__ACTIVITY__.
Write out every line below that includes the word "will".

EXCERPTED RECORDS: Begin

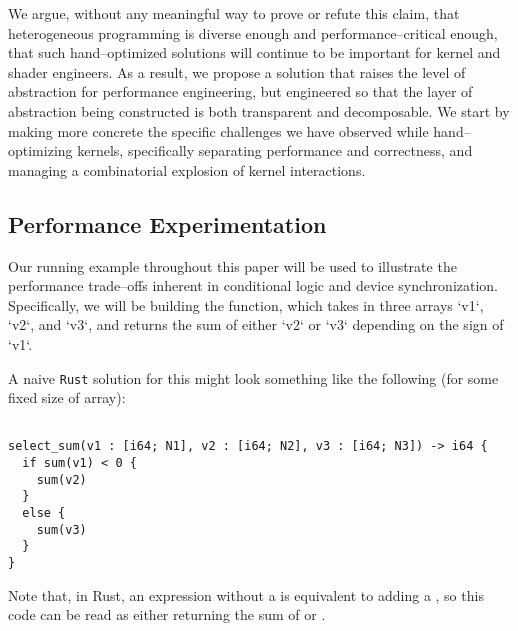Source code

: We argue, without any meaningful way to prove or refute this claim, that heterogeneous programming is diverse enough and performance--critical enough, that such hand--optimized solutions will continue to be important for kernel and shader engineers.  As a result, we propose a solution that raises the level of abstraction for performance engineering, but engineered so that the layer of abstraction being constructed is both transparent and decomposable.  We start by making more concrete the specific challenges we have observed while hand--optimizing kernels, specifically separating performance and correctness, and managing a combinatorial explosion of kernel interactions.

\subsection{Performance Experimentation}
\label{subsec:separation}

Our running example throughout this paper will be used to illustrate the performance trade--offs inherent in conditional logic and device synchronization.  Specifically, we will be building the  function, which takes in three arrays `v1`, `v2`, and `v3`, and returns the sum of either `v2` or `v3` depending on the sign of `v1`.

A naive \texttt{Rust} solution for this might look something like the following (for some fixed size of array):
%
\begin{lstlisting}

select_sum(v1 : [i64; N1], v2 : [i64; N2], v3 : [i64; N3]) -> i64 {
  if sum(v1) < 0 {
    sum(v2)
  }
  else {
    sum(v3)
  }
}
\end{lstlisting}
%
Note that, in Rust, an expression without a \code{;} is equivalent to adding a , so this code can be read as either returning the sum of  or .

EXCERPTED RECORDS: End

__TASK RESPONSE__.
: We argue, without any meaningful way to prove or refute this claim, that heterogeneous programming is diverse enough and performance--critical enough, that such hand--optimized solutions will continue to be important for kernel and shader engineers.  As a result, we propose a solution that raises the level of abstraction for performance engineering, but engineered so that the layer of abstraction being constructed is both transparent and decomposable.  We start by making more concrete the specific challenges we have observed while hand--optimizing kernels, specifically separating performance and correctness, and managing a combinatorial explosion of kernel interactions.
Our running example throughout this paper will be used to illustrate the performance trade--offs inherent in conditional logic and device synchronization.  Specifically, we will be building the  function, which takes in three arrays `v1`, `v2`, and `v3`, and returns the sum of either `v2` or `v3` depending on the sign of `v1`.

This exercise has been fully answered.